Recorded data
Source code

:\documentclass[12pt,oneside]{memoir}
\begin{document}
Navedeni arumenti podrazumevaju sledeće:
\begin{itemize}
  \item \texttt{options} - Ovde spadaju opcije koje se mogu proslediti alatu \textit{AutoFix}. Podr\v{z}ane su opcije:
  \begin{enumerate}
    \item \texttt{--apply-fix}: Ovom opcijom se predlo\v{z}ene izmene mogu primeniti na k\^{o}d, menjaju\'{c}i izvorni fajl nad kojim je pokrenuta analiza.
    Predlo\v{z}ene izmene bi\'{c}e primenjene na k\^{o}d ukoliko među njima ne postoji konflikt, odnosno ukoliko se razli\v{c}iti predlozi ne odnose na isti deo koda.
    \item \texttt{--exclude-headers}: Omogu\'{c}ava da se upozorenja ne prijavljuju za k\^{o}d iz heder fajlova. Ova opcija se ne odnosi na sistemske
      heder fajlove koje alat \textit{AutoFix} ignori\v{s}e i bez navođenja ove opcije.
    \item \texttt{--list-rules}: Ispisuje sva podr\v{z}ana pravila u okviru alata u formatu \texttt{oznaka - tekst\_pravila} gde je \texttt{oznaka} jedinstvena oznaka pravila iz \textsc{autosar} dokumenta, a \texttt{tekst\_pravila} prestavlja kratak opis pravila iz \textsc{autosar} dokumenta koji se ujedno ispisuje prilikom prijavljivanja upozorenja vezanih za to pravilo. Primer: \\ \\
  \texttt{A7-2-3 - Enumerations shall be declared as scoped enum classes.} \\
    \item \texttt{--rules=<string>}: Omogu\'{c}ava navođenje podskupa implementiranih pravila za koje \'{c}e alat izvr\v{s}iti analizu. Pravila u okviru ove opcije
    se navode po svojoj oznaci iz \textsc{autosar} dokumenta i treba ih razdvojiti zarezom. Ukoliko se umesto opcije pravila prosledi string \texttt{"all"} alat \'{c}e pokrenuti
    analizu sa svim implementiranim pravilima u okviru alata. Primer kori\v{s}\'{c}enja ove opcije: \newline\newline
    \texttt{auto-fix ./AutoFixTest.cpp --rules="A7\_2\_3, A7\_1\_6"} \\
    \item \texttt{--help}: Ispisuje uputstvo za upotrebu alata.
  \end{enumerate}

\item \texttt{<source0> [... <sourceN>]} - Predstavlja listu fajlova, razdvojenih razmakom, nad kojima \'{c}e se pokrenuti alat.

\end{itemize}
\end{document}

- [Activity]:
All the data above should be set down a second time, exactly.

- [Expected answer]:
Source code

:\documentclass[12pt,oneside]{memoir}
\begin{document}
Navedeni arumenti podrazumevaju sledeće:
\begin{itemize}
  \item \texttt{options} - Ovde spadaju opcije koje se mogu proslediti alatu \textit{AutoFix}. Podr\v{z}ane su opcije:
  \begin{enumerate}
    \item \texttt{--apply-fix}: Ovom opcijom se predlo\v{z}ene izmene mogu primeniti na k\^{o}d, menjaju\'{c}i izvorni fajl nad kojim je pokrenuta analiza.
    Predlo\v{z}ene izmene bi\'{c}e primenjene na k\^{o}d ukoliko među njima ne postoji konflikt, odnosno ukoliko se razli\v{c}iti predlozi ne odnose na isti deo koda.
    \item \texttt{--exclude-headers}: Omogu\'{c}ava da se upozorenja ne prijavljuju za k\^{o}d iz heder fajlova. Ova opcija se ne odnosi na sistemske
      heder fajlove koje alat \textit{AutoFix} ignori\v{s}e i bez navođenja ove opcije.
    \item \texttt{--list-rules}: Ispisuje sva podr\v{z}ana pravila u okviru alata u formatu \texttt{oznaka - tekst\_pravila} gde je \texttt{oznaka} jedinstvena oznaka pravila iz \textsc{autosar} dokumenta, a \texttt{tekst\_pravila} prestavlja kratak opis pravila iz \textsc{autosar} dokumenta koji se ujedno ispisuje prilikom prijavljivanja upozorenja vezanih za to pravilo. Primer: \\ \\
  \texttt{A7-2-3 - Enumerations shall be declared as scoped enum classes.} \\
    \item \texttt{--rules=<string>}: Omogu\'{c}ava navođenje podskupa implementiranih pravila za koje \'{c}e alat izvr\v{s}iti analizu. Pravila u okviru ove opcije
    se navode po svojoj oznaci iz \textsc{autosar} dokumenta i treba ih razdvojiti zarezom. Ukoliko se umesto opcije pravila prosledi string \texttt{"all"} alat \'{c}e pokrenuti
    analizu sa svim implementiranim pravilima u okviru alata. Primer kori\v{s}\'{c}enja ove opcije: \newline\newline
    \texttt{auto-fix ./AutoFixTest.cpp --rules="A7\_2\_3, A7\_1\_6"} \\
    \item \texttt{--help}: Ispisuje uputstvo za upotrebu alata.
  \end{enumerate}

\item \texttt{<source0> [... <sourceN>]} - Predstavlja listu fajlova, razdvojenih razmakom, nad kojima \'{c}e se pokrenuti alat.

\end{itemize}
\end{document}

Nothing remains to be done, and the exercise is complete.